The next anyone is Gonzaga here Saturday. When Few and Drew got together this summer to plan this meeting, they knew both teams would be good. “We thought this was the right thing to do,” Few says. “We thought it’d be good not only for our programs but it’d be really good for college basketball.” But how could they know it would offer a rare event — one game, two No. 1 teams? Gonzaga is top-ranked in the Associated Press poll, Baylor atop the coaches’ list. It'll be a real showdown in the same downtown where both hope to be in a few months for the Final Four. Only one thing will be missing Saturday.

“It’s unfortunate we can’t have fans, because it’d be a packed arena,” Few says. “Hopefully we’ll put on a good show.”

SATURDAY

Moral of the story in 2020: If you wait around long enough, something bad will happen.
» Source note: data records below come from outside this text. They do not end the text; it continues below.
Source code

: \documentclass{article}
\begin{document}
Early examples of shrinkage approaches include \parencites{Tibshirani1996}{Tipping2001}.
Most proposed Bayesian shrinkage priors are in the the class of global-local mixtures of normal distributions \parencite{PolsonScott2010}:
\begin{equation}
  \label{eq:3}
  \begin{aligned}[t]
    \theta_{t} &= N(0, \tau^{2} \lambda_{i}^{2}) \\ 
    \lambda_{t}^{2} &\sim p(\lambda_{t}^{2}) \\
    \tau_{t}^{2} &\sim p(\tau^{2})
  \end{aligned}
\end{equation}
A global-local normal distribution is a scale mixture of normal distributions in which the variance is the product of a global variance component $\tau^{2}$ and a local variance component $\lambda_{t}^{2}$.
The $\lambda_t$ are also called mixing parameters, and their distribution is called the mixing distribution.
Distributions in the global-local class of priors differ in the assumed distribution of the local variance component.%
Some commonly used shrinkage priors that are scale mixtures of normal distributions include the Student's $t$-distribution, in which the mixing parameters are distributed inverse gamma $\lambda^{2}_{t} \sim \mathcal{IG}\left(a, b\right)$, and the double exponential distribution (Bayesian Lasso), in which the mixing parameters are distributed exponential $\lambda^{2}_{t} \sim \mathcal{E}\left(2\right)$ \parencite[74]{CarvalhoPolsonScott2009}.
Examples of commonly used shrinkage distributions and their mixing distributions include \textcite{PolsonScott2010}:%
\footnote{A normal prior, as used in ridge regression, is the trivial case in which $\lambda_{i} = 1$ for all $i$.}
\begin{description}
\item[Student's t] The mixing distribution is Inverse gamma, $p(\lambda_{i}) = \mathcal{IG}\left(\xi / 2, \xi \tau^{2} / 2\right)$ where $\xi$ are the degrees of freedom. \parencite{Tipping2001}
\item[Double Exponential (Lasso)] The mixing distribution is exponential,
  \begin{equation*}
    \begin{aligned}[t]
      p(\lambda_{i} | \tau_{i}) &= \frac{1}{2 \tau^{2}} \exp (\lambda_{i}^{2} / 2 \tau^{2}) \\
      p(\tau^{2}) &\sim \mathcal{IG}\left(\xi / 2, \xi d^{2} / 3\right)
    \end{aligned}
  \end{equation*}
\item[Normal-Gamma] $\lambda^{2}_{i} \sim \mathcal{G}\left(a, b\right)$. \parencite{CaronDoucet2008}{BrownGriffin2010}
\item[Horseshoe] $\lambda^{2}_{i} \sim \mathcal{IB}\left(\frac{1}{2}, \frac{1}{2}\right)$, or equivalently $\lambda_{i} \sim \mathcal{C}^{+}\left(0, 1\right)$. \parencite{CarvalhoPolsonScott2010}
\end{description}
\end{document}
Having stayed in town a few extra days waiting for their heavyweight bout, Baylor and Gonzaga were 90 minutes from tipoff when the word came: No game. Positive test results out of the Zags’ camp. With Gonzaga top-ranked in the Associated Press poll and Baylor in the coaches’ voting, it was to be only the third time in history that two No. 1 teams met. Early game of the year candidate. But hype is no match for the coronavirus.

“There are much greater issues in this world than not being able to play a basketball game,” was the message from Baylor coach Scott Drew and Gonzaga’s Mark Few , “so we’re going to continue praying for everyone who has been affected by this pandemic.”

LATEST NEWS: Schedule changes, COVID-19 updates for college basketball

They said they’d try to reschedule, but that is tricky business these days. In a deserted Bankers Life Fieldhouse lobby, a Christmas tree stands lonely guard by the main entrance, and above it, a flashing sign board gives a social distance tutorial on what six feet really means: Eight basketballs, or five coaches’ clipboards, or three arena seats.

But no one is there to read it. No one will play here today. Bankers Life is as quiet as it was in March, when the Big Ten tournament was aborted only minutes from the Michigan-Rutgers contest. This Saturday feels much like that Thursday. Nine months later, many things have changed, but one thing hasn’t: The true dominant power in the game, and everywhere else, remains COVID-19. That is the final lesson of college basketball’s week in Indy.